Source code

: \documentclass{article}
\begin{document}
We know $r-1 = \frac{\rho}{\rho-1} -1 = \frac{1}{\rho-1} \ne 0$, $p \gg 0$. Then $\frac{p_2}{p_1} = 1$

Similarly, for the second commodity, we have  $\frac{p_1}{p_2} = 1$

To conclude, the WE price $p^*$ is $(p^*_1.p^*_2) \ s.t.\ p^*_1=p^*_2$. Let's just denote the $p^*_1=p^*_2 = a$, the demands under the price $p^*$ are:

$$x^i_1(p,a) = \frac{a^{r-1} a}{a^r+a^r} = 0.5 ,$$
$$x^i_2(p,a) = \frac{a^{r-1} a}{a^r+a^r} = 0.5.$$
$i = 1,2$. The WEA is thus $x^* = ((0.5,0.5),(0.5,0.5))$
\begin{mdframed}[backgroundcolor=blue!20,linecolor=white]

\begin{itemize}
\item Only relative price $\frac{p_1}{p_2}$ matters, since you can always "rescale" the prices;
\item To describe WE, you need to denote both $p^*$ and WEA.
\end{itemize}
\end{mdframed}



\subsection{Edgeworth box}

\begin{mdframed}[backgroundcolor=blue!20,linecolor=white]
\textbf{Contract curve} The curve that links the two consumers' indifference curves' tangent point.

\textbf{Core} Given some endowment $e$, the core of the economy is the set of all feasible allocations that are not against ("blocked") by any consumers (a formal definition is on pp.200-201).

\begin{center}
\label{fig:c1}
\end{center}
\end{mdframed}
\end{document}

====

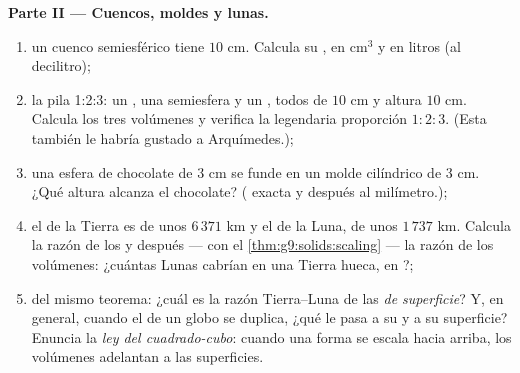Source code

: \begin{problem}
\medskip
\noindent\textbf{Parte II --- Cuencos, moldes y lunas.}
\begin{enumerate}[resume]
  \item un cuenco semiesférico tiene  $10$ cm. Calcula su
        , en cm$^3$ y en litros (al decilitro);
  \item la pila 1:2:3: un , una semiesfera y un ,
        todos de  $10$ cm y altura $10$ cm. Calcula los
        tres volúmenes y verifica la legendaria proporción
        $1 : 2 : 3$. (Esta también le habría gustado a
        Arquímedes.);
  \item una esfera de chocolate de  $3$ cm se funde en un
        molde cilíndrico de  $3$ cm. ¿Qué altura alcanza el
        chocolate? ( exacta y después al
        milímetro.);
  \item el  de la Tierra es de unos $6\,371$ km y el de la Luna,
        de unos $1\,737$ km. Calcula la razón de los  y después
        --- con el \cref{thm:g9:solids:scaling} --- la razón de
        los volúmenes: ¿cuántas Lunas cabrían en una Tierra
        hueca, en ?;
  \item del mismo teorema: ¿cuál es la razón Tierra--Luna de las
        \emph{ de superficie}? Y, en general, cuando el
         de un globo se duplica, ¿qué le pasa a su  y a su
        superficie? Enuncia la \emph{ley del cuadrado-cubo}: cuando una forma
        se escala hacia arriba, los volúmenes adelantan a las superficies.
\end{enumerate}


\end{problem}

====

About this exercise:
If a line of the data contains "después", copy it out.

Output of the exercise:
        chocolate? ( exacta y después al
        de unos $1\,737$ km. Calcula la razón de los  y después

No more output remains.